-------- Available data --------

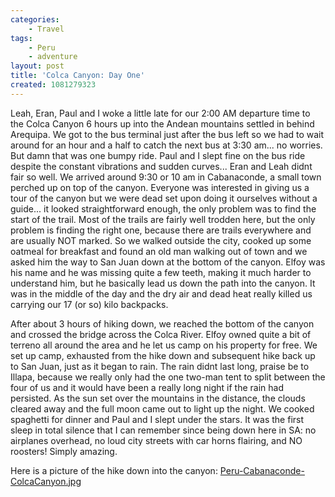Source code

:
 ```yaml
---
categories:
    - Travel
tags:
    - Peru
    - adventure
layout: post
title: 'Colca Canyon: Day One'
created: 1081279323
---
```


Leah, Eran, Paul and I woke a little late for our 2:00 AM departure time to the Colca Canyon 6 hours up into the Andean mountains settled in behind Arequipa. <!--more--> We got to the bus terminal just after the bus left so we had to wait around for an hour and a half to catch the next bus at 3:30 am... no worries.  But damn that was one bumpy ride.  Paul and I slept fine on the bus ride despite the constant vibrations and sudden curves... Eran and Leah didnt fair so well. We arrived around 9:30 or 10 am in Cabanaconde, a small town perched up on top of the canyon.  Everyone was interested in giving us a tour of the canyon but we were dead set upon doing it ourselves without a guide... it looked straightforward enough, the only problem was to find the start of the trail.  Most of the trails are fairly well trodden here, but the only problem is finding the right one, because there are trails everywhere and are usually NOT marked. So we walked outside the city, cooked up some oatmeal for breakfast and found an old man walking out of town and we asked him the way to San Juan down at the bottom of the canyon.  Elfoy was his name and he was missing quite a few teeth, making it much harder to understand him, but he basically lead us down the path into the canyon.  It was in the middle of the day and the dry air and dead heat really killed us carrying our 17 (or so) kilo backpacks.

After about 3 hours of hiking down, we reached the bottom of the canyon and crossed the bridge across the Colca River. Elfoy owned quite a bit of terreno all around the area and he let us camp on  his property for free. We set up camp, exhausted from the hike down and subsequent hike back up to San Juan, just as it began to rain.  The rain didnt last long, praise be to Illapa, because we really only had the one two-man tent to split between the four of us and it would have been a really long night if the rain had persisted. As the sun set over the mountains in the distance, the clouds cleared away and the full moon came out to light up the night. We cooked spaghetti for dinner and Paul and I slept under the stars. It was the first sleep in total silence that I can remember since being down here in SA: no airplanes overhead, no loud city streets with car horns flairing, and NO roosters! Simply amazing.   

Here is a picture of the hike down into the canyon: <a href="http://club.telepolis.com/jrguitar21/destinations/south_america2004/Peru-Cabanaconde-ColcaCanyon.jpg">Peru-Cabanaconde-ColcaCanyon.jpg</a>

--------

Exercise »
Single out each line of the records above with the string "Peru" in it, and copy it.

Solution to the exercise »
    - Peru
Here is a picture of the hike down into the canyon: <a href="http://club.telepolis.com/jrguitar21/destinations/south_america2004/Peru-Cabanaconde-ColcaCanyon.jpg">Peru-Cabanaconde-ColcaCanyon.jpg</a>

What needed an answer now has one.